Fitch Ratings said it expects a slight improvement in the finances of real estate companies in India and forecast increasing consolidation and a reduction in the massive unsold inventories on their books.
“We expect the cash flow from operations of the rated Indian developers to continue to improve in 2018 on higher domestic presales in India and the completion of more of their existing projects,” it said.
The rating agency said real estate companies are likely to focus on completing existing projects instead of starting new ones to remain in compliance with new laws and regulations under the Real Estate (Regulation and Development) Act.
“The implementation of the RERA, which came into full force on 1 May 2017, will continue to reduce the pace of new launches in 2018 as developers focus on completing existing projects,” it said.
“The introduction of a goods and services tax in 2017, while broadly neutral for the sector, is also shifting demand towards completed properties as they attract lower taxes,” it said.

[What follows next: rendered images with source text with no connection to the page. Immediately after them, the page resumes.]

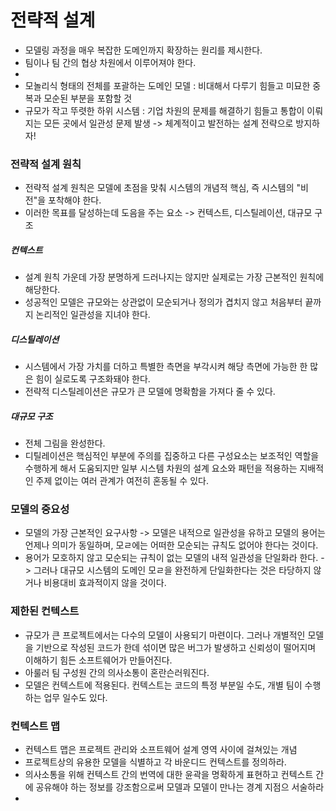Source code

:# 전략적 설계

- 모델링 과정을 매우 복잡한 도메인까지 확장하는 원리를 제시한다.
- 팀이나 팀 간의 협상 차원에서 이루어져야 한다.
-
- 모놀리식 형태의 전체를 포괄하는 도메인 모델 : 비대해서 다루기 힘들고 미묘한 중복과 모순된 부분을 포함할 것
- 규모가 작고 뚜렷한 하위 시스템 : 기업 차원의 문제를 해결하기 힘들고 통합이 이뤄지는 모든 곳에서 일관성 문제 발생
  -> 체계적이고 발전하는 설계 전략으로 방지하자!

### 전략적 설계 원칙

- 전략적 설계 원칙은 모델에 초점을 맞춰 시스템의 개념적 핵심, 즉 시스템의 "비전"을 포착해야 한다.
- 이러한 목표를 달성하는데 도음을 주는 요소 -> 컨텍스트, 디스틸레이션, 대규모 구조

##### 컨텍스트

- 설계 원칙 가운데 가장 분명하게 드러나지는 않지만 실제로는 가장 근본적인 원칙에 해당한다.
- 성공적인 모델은 규모와는 상관없이 모순되거나 정의가 겹치지 않고 처음부터 끝까지 논리적인 일관성을 지녀야 한다.

##### 디스틸레이션

- 시스템에서 가장 가치를 더하고 특별한 측면을 부각시켜 해당 측면에 가능한 한 많은 힘이 실로도록 구조화돼야 한다.
- 전략적 디스틸레이션은 규모가 큰 모델에 명확함을 가져다 줄 수 있다.

##### 대규모 구조

- 전체 그림을 완성한다.
- 디틸레이션은 핵심적인 부분에 주의를 집중하고 다른 구성요소는 보조적인 역할을 수행하게 해서 도움되지만 일부 시스템 차원의 설계 요소와 패턴을 적용하는 지배적인 주제 없이는 여러 관계가 여전히 혼동될 수 있다.

### 모델의 중요성

- 모델의 가장 근본적인 요구사항 -> 모델은 내적으로 일관성을 유하고 모델의 용어는 언제나 의미가 동일하며, 모ㄹ에는 어떠한 모순되는 규칙도 없어야 한다는 것이다.
- 용어가 모호하지 않고 모순되는 규칙이 없는 모델의 내적 일관성을 단일화라 한다.
  -> 그러나 대규모 시스템의 도메인 모ㄹ을 완전하게 단일화한다는 것은 타당하지 않거나 비용대비 효과적이지 않을 것이다.

### 제한된 컨텍스트
- 규모가 큰 프로젝트에서는 다수의 모델이 사용되기 마련이다. 그러나 개별적인 모델을 기반으로 작성된 코드가 한데 섞이면 많은 버그가 발생하고 신뢰성이 떨어지며 이해하기 힘든 소프트웨어가 만들어진다.
- 아룰러 팀 구성원 간의 의사소통이 혼란슨러워진다. 
- 모델은 컨텍스트에 적용된다. 컨텍스트는 코드의 특정 부분일 수도, 개별 팀이 수행하는 업무 일수도 있다. 

### 컨텍스트 맵
- 컨텍스트 맵은 프로젝트 관리와 소프트웨어 설계 영역 사이에 걸쳐있는 개념
- 프로젝트상의 유용한 모델을 식별하고 각 바운디드 컨텍스트를 정의하라.
- 의사소통을 위해 컨텍스트 간의 번역에 대한 윤곽을 명확하게 표현하고 컨텍스트 간에 공유해야 하는 정보를 강조함으로써 모델과 모델이 만나는 경계 지점으 서술하라
-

These trends will drive consolidation in 2018, it said.
“Larger and more financially sound developers will survive, while smaller or highly leveraged companies will likely resort to asset sales to shore up liquidity,” it said.
The massive pile-up of finished, but unsold property, is also likely to slow in the months ahead due to penalties associated with project delays, included in the new regulations.
“We expect unsold inventory to fall in 2018 as most developers will focus on completing their property projects to comply with RERA,” it said.
Fitch said that unsold inventory for a sample of seven large developers rose to Rs 66,800 cr in March this year from Rs 63,100 cr a year earlier. It would have taken these companies three years to just sell their existing inventory, based on their revenue patterns, Fitch said. In March 2016, it would have taken them only two years.